After earning his bachelor's degree, Chisholm spent the summer in Japan then bounced between Portland, Oregon, and Chicago before resettling in St. Louis. He says he has spent the past year or so "trying to flesh out my imagination" and experimenting with music. He performs as 18andCounting and releases eclectic monthly mixtapes, called 18on18, that drift between genres such as hip-hop, dub-step, Afro punk and electronica.

His ultimate goal is to include a sculpture installation with every performance. The works will be carved from foam so that he can break them down and carry them in his backpack. (He doesn't have a driver's license and travels by bicycle or bus, or by bumming rides.)

"It's no different than street art to me," Chisholm says of his inclination toward genre intermarrying. "And really it's less about the street and more about the people. I'm tired of public art only being in the street. I want it to be quality work in a bar or some cool shit in a library. It's the idea of making something super dope, but really ephemeral."

His show at Hoffman LaChance will include a collection of more than 700 sketches of masks drawn on flimsy paper plates, the images warped nearly to the point of abstraction.

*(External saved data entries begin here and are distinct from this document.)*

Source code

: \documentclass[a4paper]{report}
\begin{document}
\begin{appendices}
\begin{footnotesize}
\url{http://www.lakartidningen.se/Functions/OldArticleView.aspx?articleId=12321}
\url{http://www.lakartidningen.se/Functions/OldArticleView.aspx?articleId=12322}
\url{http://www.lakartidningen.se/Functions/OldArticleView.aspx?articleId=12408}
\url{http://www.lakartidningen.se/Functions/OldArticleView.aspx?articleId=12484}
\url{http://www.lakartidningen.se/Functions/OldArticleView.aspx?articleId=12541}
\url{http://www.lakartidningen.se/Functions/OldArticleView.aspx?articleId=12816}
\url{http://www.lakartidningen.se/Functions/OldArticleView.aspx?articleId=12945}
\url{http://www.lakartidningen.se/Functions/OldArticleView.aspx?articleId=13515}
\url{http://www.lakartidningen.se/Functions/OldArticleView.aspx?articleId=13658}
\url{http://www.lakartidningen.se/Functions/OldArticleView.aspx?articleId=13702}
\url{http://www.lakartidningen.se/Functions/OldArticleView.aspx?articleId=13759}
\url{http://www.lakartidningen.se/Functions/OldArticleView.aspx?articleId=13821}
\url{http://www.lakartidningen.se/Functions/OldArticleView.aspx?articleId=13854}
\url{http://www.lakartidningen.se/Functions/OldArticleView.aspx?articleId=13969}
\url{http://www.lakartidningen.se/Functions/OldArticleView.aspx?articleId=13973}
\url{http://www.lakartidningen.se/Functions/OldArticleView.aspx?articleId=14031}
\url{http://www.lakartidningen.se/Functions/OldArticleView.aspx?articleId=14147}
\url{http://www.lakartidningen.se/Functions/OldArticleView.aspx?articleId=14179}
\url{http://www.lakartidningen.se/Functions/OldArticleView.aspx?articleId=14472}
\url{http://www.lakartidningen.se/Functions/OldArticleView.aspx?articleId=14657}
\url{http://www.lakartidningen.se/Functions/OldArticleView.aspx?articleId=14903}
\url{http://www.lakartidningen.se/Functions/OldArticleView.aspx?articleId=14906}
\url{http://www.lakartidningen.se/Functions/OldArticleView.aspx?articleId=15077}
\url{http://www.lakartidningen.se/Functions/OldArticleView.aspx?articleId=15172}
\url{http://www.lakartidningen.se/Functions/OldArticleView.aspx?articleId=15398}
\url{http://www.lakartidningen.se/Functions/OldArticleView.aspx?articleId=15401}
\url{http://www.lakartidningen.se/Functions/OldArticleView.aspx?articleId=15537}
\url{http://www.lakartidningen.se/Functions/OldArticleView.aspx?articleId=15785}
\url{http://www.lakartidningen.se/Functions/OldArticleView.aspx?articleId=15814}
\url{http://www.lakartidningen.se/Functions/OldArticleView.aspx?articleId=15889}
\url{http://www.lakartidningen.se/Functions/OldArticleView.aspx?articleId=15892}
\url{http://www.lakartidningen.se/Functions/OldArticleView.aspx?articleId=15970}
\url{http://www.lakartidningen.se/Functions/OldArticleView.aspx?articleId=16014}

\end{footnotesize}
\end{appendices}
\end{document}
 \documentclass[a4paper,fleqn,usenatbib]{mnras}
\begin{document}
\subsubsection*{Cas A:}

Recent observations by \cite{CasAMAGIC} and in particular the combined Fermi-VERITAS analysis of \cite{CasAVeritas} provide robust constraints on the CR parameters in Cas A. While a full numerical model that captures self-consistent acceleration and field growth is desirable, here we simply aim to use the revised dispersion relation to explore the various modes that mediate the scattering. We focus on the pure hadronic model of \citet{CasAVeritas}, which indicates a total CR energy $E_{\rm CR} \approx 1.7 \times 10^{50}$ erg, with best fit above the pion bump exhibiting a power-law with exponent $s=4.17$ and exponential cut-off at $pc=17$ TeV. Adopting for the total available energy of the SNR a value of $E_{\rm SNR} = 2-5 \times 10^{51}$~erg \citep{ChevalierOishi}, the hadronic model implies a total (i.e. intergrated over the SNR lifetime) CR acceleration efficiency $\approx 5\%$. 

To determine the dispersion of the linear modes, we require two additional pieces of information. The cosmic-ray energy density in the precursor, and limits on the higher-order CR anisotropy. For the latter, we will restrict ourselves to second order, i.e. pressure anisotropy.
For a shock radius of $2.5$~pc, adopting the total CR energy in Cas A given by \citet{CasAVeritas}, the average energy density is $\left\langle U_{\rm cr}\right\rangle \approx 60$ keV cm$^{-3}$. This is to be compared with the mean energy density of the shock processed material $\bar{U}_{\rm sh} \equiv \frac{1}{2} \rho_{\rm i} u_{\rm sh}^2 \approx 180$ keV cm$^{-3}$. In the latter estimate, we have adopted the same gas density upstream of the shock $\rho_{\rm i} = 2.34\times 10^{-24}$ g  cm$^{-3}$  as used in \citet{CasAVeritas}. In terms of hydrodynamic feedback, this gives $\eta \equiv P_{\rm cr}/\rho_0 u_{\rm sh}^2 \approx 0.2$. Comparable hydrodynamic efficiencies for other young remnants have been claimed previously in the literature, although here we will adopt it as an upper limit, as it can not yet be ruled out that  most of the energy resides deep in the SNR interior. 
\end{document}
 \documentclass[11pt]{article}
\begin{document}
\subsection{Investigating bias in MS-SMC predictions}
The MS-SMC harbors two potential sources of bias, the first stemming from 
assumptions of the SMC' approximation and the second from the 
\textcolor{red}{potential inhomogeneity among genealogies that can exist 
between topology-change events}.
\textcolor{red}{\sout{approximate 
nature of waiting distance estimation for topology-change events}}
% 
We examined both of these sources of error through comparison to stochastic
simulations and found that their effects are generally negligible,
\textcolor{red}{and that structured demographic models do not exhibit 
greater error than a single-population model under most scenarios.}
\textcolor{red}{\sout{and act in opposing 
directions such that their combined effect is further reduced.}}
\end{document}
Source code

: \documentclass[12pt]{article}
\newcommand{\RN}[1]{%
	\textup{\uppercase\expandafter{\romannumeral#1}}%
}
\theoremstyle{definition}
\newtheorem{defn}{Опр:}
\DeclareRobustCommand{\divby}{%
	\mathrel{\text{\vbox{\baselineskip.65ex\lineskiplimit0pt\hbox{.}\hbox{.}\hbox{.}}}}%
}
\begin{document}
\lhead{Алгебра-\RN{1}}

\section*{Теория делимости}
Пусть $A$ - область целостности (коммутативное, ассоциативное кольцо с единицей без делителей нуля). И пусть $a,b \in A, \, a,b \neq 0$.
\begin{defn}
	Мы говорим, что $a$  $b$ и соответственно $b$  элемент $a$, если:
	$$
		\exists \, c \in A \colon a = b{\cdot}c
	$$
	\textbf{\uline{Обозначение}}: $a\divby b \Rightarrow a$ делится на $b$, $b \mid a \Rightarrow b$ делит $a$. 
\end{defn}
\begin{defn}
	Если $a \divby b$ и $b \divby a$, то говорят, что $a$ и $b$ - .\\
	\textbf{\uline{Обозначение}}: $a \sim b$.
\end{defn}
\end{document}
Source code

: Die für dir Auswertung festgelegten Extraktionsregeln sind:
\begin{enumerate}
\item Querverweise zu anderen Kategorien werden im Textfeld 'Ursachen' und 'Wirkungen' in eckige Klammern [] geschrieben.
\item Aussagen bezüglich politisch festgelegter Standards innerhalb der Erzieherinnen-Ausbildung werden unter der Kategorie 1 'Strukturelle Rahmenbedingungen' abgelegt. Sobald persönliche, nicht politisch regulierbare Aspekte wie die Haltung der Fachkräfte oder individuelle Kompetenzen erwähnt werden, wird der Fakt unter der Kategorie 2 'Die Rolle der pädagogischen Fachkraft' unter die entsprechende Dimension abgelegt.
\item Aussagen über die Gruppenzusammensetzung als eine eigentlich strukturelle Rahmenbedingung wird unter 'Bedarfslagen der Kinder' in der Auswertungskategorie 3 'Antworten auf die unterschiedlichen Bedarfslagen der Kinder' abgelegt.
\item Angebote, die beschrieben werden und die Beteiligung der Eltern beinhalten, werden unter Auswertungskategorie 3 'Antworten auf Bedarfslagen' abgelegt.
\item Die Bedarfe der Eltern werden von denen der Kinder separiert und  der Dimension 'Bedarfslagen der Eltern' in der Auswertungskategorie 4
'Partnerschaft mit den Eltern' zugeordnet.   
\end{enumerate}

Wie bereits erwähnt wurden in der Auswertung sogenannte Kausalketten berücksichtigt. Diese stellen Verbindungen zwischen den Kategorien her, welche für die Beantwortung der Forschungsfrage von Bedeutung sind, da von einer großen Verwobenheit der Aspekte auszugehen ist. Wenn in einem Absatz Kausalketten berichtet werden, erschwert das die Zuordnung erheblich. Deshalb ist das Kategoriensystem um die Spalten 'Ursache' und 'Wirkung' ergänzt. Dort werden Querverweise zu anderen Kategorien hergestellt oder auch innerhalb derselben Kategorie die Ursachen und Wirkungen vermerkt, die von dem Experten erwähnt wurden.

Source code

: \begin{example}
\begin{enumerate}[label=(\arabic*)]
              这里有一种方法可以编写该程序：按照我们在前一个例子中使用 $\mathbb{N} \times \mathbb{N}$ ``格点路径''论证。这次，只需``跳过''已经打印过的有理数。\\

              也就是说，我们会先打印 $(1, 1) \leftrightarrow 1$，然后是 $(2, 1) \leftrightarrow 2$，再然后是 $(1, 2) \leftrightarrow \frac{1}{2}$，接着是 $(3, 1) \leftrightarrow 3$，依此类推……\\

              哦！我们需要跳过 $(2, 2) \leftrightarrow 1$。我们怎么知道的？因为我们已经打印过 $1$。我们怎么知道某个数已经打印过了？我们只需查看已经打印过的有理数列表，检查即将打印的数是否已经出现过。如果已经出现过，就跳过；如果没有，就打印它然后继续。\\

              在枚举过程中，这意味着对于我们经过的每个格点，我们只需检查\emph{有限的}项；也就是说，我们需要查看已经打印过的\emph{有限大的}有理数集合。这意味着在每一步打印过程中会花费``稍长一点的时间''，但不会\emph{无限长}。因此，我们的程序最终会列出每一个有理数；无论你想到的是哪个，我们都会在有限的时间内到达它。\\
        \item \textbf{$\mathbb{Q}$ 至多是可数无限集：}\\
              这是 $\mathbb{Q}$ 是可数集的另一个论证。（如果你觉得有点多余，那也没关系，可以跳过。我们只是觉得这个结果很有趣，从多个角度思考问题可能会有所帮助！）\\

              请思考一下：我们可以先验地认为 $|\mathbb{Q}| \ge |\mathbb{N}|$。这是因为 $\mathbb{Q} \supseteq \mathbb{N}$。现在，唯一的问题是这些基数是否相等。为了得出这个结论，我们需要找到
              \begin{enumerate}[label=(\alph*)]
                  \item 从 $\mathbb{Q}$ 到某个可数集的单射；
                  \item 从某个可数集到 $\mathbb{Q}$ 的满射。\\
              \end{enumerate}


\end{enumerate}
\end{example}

"You see a lot people taking ideas from other artists and repurposing or regenerating them," says gallery co-owner Alicia LaChance. "Stan is very unique. He drops these bombs that are laden with humanity. Those are the biggest percussion of his work. These bombs of humanity and a juxtaposition of sculpture and text."

To help finance his art, Chisholm works as an instructor with St. Louis City Open Studio and Open Gallery, teaching arts and crafts to grade-schoolers.

"These ideas," he says bluntly, "they have to happen."

Correction published 8/26/10: In the original version of this story, we erroneously stated that Chisholm graduated from SAIC in 2008. In fact, he graduated in 2009. The above version reflects this correction.